BALTIMORE, MD (August 8, 2000) -- Maryland’s Department of the Environment (MDE) filed a Complaint and Administrative Penalty yesterday against Edward L. Birtic, of Finksburg, concerning civil violations of the state’s hazardous waste laws. MDE is seeking a penalty of $25,000 for the improper storage of hazardous waste.
On May 19, MDE emergency response crews and city fire department units were dispatched to Birtic’s warehouse, located at 107 W. Heath St. in south Baltimore, to assist in the stabilization of hazardous waste stored in leaking drums. Subsequent investigations of the incident led to the issuance of a site complaint for the clean-up and removal of the material, air and soil sampling and the removal of asbestos-laden debris from the site.
MDE samples taken from the 85-gallon overpacked drums removed from the building found that nine of the eleven drums contained corrosive substances at a concentration that characterized them as hazardous waste. Also, metal samples from some of those drums contained chromium and cadmium at levels constituting a hazardous waste.

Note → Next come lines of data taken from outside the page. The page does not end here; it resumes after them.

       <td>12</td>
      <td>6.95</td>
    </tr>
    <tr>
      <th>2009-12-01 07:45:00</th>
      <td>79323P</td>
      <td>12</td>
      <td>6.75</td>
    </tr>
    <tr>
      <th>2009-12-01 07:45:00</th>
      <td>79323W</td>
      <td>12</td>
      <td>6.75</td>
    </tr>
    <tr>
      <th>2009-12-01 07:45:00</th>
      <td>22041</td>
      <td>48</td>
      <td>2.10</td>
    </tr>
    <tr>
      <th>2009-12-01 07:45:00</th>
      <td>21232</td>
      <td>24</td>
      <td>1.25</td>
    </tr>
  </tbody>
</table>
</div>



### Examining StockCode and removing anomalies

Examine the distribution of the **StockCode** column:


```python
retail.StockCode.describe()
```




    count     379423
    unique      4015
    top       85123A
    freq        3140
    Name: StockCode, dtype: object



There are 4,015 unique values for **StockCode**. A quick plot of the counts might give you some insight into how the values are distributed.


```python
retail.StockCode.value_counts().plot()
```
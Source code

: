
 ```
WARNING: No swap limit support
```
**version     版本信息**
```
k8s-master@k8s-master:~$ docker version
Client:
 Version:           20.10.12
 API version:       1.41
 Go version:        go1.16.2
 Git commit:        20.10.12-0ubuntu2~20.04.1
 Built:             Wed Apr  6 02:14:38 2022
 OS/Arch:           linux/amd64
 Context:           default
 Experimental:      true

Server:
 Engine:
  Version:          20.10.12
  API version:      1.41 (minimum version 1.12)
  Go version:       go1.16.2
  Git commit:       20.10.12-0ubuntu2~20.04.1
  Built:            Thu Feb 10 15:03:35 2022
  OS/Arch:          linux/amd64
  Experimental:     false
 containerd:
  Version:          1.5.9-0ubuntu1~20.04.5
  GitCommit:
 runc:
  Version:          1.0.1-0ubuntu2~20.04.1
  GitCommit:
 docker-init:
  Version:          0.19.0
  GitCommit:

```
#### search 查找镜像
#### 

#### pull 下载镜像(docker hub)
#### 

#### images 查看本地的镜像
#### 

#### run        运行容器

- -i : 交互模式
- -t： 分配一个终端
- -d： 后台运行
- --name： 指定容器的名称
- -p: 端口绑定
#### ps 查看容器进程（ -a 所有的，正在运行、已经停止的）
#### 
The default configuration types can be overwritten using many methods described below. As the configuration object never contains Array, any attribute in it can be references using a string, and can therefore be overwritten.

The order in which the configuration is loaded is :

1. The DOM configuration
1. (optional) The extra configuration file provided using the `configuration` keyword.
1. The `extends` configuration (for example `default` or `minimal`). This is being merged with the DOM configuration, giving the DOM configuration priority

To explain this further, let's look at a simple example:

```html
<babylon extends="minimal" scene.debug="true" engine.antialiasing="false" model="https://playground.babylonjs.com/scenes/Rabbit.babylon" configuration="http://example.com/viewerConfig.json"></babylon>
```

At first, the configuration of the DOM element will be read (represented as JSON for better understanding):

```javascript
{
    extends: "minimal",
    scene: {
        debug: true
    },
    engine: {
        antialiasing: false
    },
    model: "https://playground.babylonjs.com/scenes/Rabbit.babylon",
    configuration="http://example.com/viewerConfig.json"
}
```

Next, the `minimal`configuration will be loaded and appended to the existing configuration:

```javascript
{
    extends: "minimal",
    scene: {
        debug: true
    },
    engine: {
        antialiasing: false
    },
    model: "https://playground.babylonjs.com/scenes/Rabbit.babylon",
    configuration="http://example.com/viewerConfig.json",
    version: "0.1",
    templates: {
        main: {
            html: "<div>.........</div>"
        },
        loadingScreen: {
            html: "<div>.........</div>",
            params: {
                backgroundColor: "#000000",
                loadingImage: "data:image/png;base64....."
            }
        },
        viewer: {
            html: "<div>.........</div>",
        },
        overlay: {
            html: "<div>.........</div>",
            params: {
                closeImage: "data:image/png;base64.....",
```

MDE’s complaint alleges that drums containing hazardous waste were stored at the warehouse without a permit as called for in the state’s hazardous waste laws. The specific requirements, which apply to allowable storage of hazardous waste for less than 90 days, are intended to ensure that waste of that type does not pose a threat to the environment or public health.
Additionally, the complaint alleges that Birtic failed to determine the type of hazardous waste stored, did not store those wastes in approved containers, transported the waste without using a certified vehicle and a certified hauler, and discharged the hazardous wastes onto the ground.
On June 2, the hazardous waste removed from the warehouse was taken to a permitted storage facility in Lewisberry, Pa.
Birtic has a right to a hearing on the penalty before the Office of Administrative Hearings.
In addition, the Environmental Crimes Unit of the Maryland Attorney General’s office is continuing its investigation of Birtic in reference to possible criminal violations of hazardous waste statutes.
MDE's primary mission is to protect and restore the quality of Maryland's air, water, and land resources. The department works to ensure achievement of the state's environmental goals while fostering economic development, safe communities, and environmental education.